[Problem]:
Search the records below for the word "response" and show every line where it occurs.

Segment Start: Information supplied

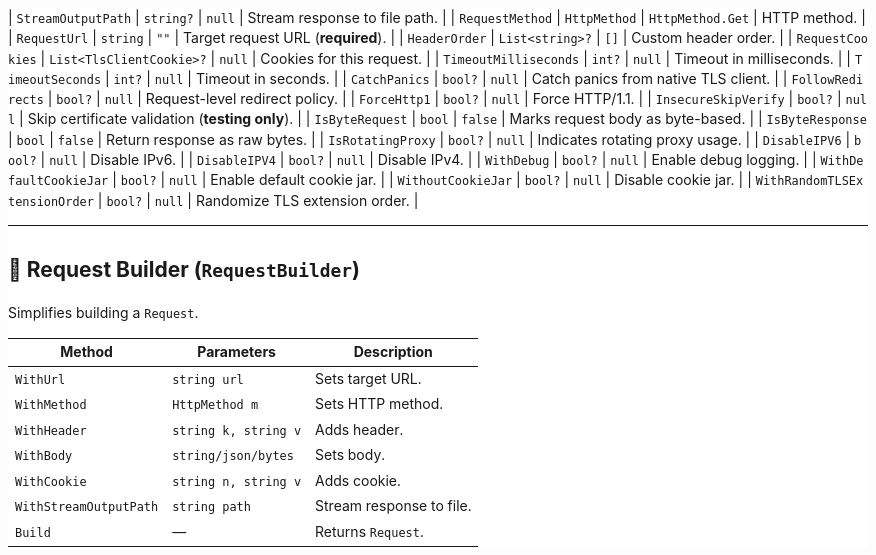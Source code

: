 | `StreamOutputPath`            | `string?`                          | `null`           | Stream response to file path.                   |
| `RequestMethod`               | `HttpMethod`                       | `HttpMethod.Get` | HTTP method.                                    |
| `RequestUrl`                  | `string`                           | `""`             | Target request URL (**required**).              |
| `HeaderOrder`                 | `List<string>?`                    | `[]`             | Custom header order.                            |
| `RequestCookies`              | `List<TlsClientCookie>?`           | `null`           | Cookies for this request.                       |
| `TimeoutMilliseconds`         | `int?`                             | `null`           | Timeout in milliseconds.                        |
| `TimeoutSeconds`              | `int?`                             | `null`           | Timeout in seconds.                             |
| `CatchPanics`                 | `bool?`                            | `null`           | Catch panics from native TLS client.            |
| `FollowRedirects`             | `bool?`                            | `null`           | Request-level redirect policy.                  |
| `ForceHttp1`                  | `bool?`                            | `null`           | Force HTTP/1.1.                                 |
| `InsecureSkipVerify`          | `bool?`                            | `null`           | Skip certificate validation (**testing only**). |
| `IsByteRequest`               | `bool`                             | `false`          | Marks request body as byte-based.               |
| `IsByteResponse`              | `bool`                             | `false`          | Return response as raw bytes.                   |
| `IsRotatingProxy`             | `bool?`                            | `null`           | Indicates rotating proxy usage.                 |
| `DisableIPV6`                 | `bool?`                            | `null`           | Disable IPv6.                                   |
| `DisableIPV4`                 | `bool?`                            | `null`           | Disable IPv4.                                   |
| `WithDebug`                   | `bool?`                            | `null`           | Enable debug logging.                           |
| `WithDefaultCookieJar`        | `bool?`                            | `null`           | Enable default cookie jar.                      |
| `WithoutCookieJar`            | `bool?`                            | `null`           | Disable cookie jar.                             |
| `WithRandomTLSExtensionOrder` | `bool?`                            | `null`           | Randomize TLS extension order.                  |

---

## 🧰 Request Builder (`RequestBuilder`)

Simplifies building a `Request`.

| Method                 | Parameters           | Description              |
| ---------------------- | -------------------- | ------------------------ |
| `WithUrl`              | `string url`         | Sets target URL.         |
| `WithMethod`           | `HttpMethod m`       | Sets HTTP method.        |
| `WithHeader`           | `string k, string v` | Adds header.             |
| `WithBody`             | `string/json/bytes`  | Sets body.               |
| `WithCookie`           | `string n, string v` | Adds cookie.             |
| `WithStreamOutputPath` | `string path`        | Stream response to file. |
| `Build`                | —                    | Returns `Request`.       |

Segment End: Information supplied

[Answer box]:
: | `StreamOutputPath`            | `string?`                          | `null`           | Stream response to file path.                   |
| `IsByteResponse`              | `bool`                             | `false`          | Return response as raw bytes.                   |
| `WithStreamOutputPath` | `string path`        | Stream response to file. |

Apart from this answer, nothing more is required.